A Chiswick Pier event
Downstream, a talk on the history of swimming in the River Thames will be given by author Caitlin Davies on Tuesday April 21st at 7.30pm at the Chiswick Pier.
The River Thames has been a favourite bathing spot for centuries and drawn many to its waters, from kings and famous poets, to Victorian endurance swimmers and modern day triathletes. Caitlin Davies will look at swimmers’ relationships with the Thames, drawing on original research from her new book, "Downstream: a history of swimming the Thames", published by Aurum this month.
Image courtesy of Aurum publishers
The Victorian era saw the birth of organised river racing and soon official pools, islands, pontoons and lidos were created all along the river. People swam at official bathing pools and islands at Oxford, Reading and Henley, dived off pontoons at Kingston, played at temporary lidos in Richmond and by the 1930s Thames beaches had become family seaside resorts.
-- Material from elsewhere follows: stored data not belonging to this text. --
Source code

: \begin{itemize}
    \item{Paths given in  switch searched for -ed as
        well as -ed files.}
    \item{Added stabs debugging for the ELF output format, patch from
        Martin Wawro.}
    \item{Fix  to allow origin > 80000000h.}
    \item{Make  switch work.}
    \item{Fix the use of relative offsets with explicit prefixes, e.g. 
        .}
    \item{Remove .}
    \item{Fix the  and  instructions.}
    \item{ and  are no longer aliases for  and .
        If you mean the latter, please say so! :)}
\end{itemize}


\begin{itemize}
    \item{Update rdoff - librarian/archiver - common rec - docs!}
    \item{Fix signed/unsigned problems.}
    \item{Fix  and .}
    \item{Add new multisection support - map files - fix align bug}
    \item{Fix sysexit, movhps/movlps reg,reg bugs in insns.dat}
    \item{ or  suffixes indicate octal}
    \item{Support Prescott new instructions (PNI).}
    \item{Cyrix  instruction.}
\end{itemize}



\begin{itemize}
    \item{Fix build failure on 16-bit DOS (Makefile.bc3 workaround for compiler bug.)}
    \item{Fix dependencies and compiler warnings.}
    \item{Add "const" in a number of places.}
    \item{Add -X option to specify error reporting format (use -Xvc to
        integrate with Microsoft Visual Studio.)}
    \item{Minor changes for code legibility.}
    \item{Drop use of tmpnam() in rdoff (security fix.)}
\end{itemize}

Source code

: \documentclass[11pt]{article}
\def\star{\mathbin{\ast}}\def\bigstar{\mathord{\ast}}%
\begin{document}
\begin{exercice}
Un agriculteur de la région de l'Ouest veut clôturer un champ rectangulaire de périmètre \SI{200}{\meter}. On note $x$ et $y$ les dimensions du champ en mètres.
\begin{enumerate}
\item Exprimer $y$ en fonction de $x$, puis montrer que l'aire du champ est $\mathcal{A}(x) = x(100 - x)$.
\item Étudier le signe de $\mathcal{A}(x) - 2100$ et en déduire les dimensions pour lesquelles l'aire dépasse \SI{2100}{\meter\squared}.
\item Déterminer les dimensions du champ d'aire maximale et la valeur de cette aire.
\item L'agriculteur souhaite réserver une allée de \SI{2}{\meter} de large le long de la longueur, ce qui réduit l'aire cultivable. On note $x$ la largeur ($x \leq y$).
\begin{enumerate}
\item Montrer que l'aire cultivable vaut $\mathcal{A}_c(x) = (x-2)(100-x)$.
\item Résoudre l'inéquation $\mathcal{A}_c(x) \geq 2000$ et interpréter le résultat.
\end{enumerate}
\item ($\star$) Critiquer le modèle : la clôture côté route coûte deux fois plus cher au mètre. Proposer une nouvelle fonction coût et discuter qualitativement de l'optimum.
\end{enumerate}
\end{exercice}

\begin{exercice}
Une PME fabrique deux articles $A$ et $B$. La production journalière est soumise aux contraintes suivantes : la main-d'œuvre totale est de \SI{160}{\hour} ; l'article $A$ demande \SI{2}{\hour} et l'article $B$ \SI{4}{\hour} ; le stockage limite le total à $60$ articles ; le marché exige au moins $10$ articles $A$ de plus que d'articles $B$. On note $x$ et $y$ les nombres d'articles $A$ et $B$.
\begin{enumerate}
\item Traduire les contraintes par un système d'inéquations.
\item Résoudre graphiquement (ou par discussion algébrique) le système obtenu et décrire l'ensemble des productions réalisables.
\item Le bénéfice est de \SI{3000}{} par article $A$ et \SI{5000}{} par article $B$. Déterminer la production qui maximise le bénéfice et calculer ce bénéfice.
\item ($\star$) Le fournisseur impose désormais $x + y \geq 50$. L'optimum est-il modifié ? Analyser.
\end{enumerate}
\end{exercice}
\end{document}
The long distance amateur championship of Great Britain attracted competitors from all over the world, while thousands gathered on wharves and barges to watch teenage champions like Agnes Beckwith and Emily Parker.
The book covers the stories of legendary swimmers like Annette Kellerman, who came to swimming as a cure for rickets and went on to swim some of the great rivers of Europe, and Captain Matthew Webb, the first man to successfully swim the Channel unaided, who used the Thames as his training ground.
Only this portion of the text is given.